Your goal :: For each line in the data below that holds "Students", return a copy.

Saved entries

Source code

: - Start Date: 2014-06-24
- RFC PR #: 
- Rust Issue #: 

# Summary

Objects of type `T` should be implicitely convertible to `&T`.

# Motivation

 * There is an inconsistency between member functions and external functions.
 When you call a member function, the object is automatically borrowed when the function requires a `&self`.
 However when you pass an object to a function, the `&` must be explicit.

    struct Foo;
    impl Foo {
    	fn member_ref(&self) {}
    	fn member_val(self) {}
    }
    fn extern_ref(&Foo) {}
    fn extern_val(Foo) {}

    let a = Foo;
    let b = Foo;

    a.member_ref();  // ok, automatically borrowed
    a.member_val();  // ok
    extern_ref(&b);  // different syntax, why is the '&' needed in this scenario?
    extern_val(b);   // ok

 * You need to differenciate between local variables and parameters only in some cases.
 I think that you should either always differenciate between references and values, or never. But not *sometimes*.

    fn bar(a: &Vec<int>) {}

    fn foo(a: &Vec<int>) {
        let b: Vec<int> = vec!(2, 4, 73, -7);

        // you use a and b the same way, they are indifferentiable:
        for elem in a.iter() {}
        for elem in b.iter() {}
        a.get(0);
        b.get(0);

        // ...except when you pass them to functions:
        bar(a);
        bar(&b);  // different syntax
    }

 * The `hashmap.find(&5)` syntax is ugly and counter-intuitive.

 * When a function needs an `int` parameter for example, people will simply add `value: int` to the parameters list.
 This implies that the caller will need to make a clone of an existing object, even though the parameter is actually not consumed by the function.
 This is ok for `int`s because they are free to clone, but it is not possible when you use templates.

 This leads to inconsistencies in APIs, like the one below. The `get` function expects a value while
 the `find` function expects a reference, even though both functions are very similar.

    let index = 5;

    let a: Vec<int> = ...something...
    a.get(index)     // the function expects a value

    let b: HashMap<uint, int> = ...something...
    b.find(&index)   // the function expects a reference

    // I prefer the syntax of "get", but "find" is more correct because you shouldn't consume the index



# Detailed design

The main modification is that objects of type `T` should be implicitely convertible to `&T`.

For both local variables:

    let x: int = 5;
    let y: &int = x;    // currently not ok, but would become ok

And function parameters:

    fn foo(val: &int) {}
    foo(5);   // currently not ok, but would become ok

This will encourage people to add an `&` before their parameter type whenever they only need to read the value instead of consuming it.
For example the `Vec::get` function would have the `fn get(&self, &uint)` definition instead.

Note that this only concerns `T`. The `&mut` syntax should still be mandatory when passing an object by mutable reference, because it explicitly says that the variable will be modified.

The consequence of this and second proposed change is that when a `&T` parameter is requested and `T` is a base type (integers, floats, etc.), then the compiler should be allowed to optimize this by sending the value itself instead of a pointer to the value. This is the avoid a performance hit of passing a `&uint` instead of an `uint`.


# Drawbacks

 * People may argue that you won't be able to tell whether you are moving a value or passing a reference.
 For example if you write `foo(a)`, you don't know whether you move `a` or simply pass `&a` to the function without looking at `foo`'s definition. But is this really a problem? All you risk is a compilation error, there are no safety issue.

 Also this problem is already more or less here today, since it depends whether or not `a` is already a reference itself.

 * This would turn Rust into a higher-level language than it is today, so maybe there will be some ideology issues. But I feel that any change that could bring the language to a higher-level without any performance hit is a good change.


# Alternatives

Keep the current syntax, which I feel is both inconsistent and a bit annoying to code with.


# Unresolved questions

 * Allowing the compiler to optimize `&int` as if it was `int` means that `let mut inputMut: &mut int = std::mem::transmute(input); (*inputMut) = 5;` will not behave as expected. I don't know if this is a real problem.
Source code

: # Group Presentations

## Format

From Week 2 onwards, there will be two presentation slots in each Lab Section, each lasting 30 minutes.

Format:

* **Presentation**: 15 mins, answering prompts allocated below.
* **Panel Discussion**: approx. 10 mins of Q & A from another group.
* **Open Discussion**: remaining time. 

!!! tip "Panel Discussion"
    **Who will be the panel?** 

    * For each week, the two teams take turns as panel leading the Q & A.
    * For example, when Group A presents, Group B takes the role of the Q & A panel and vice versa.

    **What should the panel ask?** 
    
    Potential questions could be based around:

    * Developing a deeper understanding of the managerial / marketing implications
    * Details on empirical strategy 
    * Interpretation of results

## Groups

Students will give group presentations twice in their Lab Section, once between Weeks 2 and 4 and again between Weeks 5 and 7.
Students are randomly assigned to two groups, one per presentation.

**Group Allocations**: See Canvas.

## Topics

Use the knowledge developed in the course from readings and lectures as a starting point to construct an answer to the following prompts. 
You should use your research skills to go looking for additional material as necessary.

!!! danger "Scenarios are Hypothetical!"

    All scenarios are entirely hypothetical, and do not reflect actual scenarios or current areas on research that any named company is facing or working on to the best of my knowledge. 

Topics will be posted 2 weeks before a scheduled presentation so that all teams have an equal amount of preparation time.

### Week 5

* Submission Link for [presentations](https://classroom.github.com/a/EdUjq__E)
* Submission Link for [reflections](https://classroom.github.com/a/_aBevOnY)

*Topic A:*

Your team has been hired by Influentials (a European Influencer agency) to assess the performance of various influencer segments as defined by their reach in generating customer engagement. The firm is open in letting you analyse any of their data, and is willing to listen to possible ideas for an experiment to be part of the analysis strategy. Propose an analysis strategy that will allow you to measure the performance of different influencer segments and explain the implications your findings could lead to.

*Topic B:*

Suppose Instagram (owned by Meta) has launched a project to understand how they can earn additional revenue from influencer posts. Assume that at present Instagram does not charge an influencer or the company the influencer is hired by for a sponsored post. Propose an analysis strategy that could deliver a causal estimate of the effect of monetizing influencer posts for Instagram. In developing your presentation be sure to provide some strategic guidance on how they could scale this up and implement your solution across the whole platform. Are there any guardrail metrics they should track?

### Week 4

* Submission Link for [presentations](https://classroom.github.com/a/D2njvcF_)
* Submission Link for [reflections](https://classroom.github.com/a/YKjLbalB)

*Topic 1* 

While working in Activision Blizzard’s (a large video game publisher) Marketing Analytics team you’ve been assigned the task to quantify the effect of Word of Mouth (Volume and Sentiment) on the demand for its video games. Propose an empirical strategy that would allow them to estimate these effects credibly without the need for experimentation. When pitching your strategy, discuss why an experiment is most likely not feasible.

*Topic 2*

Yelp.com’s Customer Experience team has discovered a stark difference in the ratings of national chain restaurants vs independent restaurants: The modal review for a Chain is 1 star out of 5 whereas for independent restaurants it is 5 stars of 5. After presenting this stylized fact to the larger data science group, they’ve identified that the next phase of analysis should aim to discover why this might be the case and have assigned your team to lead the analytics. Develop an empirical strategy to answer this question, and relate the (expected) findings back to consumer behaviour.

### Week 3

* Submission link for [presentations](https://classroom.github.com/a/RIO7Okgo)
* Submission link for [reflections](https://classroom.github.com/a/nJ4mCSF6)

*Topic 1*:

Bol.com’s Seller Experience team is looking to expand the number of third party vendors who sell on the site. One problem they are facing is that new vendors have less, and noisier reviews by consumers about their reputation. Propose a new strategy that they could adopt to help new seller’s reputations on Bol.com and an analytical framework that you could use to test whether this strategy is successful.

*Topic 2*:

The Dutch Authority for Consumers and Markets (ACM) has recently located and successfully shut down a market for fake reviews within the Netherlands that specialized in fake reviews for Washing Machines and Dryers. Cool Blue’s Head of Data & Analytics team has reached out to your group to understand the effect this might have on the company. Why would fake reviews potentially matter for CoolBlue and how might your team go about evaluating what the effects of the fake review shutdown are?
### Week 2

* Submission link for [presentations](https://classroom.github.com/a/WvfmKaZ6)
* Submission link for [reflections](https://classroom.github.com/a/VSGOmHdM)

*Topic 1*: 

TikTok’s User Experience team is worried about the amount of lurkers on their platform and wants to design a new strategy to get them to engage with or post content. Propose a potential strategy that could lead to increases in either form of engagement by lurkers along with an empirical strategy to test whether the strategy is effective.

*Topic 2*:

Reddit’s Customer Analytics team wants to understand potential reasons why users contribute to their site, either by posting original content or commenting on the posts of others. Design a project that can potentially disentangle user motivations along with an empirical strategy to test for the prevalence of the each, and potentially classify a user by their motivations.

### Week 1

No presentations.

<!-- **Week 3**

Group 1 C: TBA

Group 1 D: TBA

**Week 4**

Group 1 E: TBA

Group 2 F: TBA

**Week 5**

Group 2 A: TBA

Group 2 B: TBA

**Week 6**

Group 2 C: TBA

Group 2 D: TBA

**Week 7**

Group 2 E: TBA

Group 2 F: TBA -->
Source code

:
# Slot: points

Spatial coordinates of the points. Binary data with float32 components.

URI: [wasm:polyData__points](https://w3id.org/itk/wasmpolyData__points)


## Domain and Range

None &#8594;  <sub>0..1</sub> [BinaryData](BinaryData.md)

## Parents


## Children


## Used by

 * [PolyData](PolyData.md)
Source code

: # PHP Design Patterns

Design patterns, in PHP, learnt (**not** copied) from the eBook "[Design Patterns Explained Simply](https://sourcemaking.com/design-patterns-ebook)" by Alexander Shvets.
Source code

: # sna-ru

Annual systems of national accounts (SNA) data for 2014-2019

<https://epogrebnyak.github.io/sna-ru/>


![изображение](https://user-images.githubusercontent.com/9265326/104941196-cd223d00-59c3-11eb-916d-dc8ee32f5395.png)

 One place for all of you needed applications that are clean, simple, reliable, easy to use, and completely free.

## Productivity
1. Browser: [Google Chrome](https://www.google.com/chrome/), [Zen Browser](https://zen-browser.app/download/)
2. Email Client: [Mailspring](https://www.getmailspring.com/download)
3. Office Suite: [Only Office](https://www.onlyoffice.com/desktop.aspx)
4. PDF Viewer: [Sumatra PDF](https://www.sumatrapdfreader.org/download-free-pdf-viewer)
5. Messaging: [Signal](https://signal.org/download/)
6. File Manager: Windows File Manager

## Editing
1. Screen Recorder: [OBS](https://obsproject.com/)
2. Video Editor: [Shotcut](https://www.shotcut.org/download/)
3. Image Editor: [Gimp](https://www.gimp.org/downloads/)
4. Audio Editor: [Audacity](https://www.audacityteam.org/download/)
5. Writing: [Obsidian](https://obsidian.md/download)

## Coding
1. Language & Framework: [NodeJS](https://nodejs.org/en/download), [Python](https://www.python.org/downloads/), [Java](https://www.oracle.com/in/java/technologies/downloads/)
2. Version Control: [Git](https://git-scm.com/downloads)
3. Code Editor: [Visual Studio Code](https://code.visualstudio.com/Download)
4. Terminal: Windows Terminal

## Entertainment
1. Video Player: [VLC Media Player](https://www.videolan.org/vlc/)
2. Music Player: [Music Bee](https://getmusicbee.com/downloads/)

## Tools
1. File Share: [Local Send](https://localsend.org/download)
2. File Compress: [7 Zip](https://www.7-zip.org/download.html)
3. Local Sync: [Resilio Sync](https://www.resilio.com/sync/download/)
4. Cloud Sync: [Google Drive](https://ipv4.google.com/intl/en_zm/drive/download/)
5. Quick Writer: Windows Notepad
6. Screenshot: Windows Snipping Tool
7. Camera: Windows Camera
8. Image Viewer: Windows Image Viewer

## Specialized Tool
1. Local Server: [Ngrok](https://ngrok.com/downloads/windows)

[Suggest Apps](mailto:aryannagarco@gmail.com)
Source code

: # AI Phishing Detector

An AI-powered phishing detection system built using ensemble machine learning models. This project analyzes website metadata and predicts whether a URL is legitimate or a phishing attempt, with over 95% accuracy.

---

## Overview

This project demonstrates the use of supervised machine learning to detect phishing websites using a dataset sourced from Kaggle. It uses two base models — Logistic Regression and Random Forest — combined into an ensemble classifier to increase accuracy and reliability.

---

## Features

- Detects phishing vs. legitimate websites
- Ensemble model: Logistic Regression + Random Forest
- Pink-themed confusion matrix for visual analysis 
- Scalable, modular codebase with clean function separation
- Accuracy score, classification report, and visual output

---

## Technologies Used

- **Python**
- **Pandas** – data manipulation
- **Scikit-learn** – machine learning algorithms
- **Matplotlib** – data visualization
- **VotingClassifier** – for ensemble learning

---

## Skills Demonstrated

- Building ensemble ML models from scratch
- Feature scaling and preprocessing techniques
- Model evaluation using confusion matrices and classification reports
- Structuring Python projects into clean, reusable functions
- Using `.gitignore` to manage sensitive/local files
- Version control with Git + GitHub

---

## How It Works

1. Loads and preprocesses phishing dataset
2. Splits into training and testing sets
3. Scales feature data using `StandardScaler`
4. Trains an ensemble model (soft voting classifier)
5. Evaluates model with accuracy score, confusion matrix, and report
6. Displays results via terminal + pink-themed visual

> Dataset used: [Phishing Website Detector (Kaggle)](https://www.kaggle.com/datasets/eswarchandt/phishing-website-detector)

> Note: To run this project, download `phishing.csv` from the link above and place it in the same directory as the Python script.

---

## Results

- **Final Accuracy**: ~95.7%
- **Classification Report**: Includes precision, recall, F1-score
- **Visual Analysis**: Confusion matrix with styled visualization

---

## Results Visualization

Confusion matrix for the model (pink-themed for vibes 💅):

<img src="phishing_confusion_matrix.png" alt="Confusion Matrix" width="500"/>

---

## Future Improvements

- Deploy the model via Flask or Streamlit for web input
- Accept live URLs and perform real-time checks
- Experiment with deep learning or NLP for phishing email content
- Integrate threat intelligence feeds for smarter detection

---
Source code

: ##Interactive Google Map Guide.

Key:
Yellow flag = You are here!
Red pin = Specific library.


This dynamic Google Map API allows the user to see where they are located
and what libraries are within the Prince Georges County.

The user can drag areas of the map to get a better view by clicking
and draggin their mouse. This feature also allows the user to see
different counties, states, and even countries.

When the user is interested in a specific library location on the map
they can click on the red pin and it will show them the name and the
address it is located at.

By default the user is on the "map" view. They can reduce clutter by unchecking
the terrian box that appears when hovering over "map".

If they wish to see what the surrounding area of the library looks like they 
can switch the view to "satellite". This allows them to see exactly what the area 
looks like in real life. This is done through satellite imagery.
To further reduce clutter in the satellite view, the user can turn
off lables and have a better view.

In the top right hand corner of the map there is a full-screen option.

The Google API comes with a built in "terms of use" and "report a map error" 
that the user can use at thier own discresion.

Solution to the exercise ::
Students will give group presentations twice in their Lab Section, once between Weeks 2 and 4 and again between Weeks 5 and 7.
Students are randomly assigned to two groups, one per presentation.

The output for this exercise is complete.